[GOAL OF THE EXERCISE]
Where in the data does the word "definitions" appear? Find those lines and copy them.

MATERIAL SUPPLIED section start

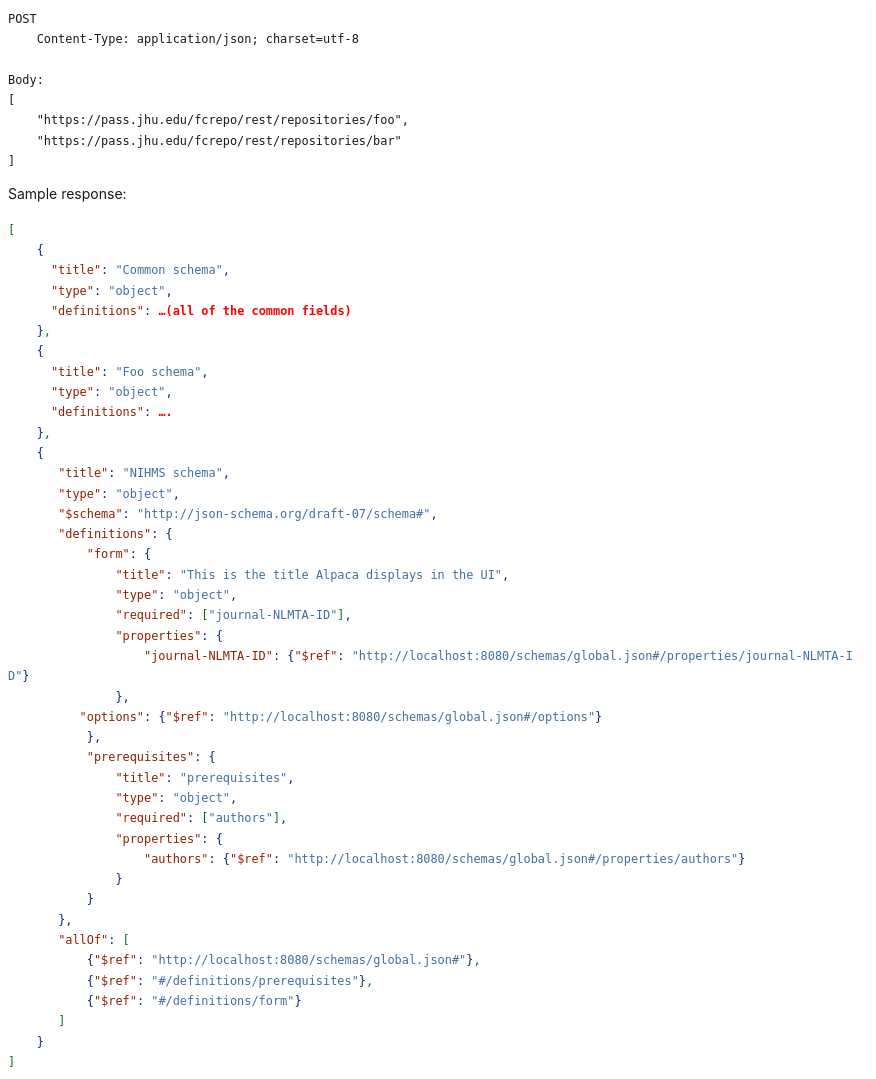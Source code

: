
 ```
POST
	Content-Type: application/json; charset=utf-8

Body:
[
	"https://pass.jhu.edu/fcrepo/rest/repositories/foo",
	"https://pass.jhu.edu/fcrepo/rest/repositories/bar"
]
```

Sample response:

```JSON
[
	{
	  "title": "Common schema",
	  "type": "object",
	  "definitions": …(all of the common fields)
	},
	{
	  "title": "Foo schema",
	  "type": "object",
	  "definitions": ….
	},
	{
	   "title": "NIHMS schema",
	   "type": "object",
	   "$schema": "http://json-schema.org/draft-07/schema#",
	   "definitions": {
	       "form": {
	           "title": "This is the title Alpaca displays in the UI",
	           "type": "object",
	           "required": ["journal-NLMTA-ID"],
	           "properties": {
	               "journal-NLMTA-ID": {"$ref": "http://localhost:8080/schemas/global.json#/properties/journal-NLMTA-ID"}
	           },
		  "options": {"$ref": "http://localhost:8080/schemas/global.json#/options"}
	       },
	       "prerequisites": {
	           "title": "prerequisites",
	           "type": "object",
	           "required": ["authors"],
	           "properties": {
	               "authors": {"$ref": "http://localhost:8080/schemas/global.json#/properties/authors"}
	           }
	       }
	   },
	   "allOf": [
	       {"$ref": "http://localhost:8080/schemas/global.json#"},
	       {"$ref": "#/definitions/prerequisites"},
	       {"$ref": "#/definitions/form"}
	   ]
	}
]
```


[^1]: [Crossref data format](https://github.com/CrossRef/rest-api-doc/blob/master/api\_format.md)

MATERIAL SUPPLIED section end

[ANSWER TO THIS TASK]
	  "definitions": …(all of the common fields)
	  "definitions": ….
	   "definitions": {
	       {"$ref": "#/definitions/prerequisites"},
	       {"$ref": "#/definitions/form"}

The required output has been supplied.